O cinema brasileiro dos anos 1960 retratava os conflitos e as contradições da identidade brasileira e as estruturas sociais, aspectos tão contundentemente visualizados pelos filmes do período, a ponto de o cinema novo mais provocar a rejeição do que se fazer compreendidos pelos espectadores do cinema comercial. Um marco estético, considerado pelos agentes da crítica de cinema, mas um fracasso juntamente ao público espectador médio do cinema. No entanto, a significação cultural do cinema novo foi além da década de 1960, pois se constitui em uma forma de cinema nacional que criou uma identidade audiovisual para o Brasil. É, atualmente, forte referência de um universo audiovisual que contempla sertão, favela e periferia, temáticas e narrativas importantes para a tradição do cinema brasileiro.

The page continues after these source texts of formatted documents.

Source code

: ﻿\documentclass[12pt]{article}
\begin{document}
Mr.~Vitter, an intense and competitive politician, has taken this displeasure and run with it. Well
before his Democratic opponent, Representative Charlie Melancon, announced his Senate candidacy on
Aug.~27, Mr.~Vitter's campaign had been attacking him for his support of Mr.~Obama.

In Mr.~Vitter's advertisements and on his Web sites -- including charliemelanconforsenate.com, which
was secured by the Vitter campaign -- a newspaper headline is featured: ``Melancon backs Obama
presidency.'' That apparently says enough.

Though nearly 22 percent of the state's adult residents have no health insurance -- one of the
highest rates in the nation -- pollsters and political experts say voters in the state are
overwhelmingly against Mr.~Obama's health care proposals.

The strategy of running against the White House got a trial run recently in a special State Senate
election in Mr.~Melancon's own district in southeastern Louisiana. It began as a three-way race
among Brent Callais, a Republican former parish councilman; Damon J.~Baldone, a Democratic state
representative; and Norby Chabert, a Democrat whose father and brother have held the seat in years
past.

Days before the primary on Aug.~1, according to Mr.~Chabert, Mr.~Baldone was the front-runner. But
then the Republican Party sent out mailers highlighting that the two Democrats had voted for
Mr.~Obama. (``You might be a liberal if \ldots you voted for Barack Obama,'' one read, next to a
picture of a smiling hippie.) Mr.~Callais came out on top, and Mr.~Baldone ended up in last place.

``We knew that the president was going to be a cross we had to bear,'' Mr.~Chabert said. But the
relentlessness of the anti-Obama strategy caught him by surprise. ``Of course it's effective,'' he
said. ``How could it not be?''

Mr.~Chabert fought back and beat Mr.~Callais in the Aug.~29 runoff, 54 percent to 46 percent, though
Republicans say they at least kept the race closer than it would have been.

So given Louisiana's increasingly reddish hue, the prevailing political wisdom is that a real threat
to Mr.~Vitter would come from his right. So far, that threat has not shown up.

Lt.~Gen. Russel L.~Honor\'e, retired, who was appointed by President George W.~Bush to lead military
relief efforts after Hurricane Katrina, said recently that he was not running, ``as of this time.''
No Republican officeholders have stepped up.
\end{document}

O ciclo do cinema novo, que existiu durante toda a década de 1960, não foi o único movimento de cinema acontecido nesses anos no Brasil. Outras formas de expressão audiovisual tiveram lugar na década e ocorreram paralelamente à existência do cinema novo. Inclusive, produções mais alinhadas à orientação comercial da indústria cultural, despreocupadas com rupturas estéticas, tiveram espaço nesses anos 1960. Mesmo no interior do movimento cinemanovista, algumas lutas se travaram no campo da linguagem e narrativa dos filmes. Além disso, o contexto social e político da segunda metade da década de 1960 foi fundamental nessa divisão interna do movimento.

Além do cinema novo, surgiu, ao final da década, o “cinema marginal”, dito udigrúdi (a palavra é uma piada com a estética underground, tão em voga com a contracultura do final dos anos 1960). Tais filmes radicalizavam ainda mais o cinema brasileiro do período porque não se vinculava a temáticas ou cânones formais específicos. Era produzido na área da chamada Boca do Lixo de São Paulo, onde posteriormente iria florescer a vertente paulista da pornochanchada nacional, nos anos 1970. Tratava-se de produções precárias sob o ponto de vista do aparato de produção, temática marginal e anárquica, e uma linguagem e narratividade não-linear. São dessa época alguns clássicos como O bandido da luz vermelha (Rogério Sganzerla, 1968), Matou a família e foi ao cinema (Júlio Bressane, 1969), A margem (Ozualdo Candeias, 1967), Meteorango Kid, herói intergalático (André Luiz Oliveira, 1969), Bang bang (Andrea Tonacci, 1971), Sem essa, Aranha (Rogério Sganzerla, 1970) e Os monstros de Babaloo (Elyseu Visconti, 1971), entre outros.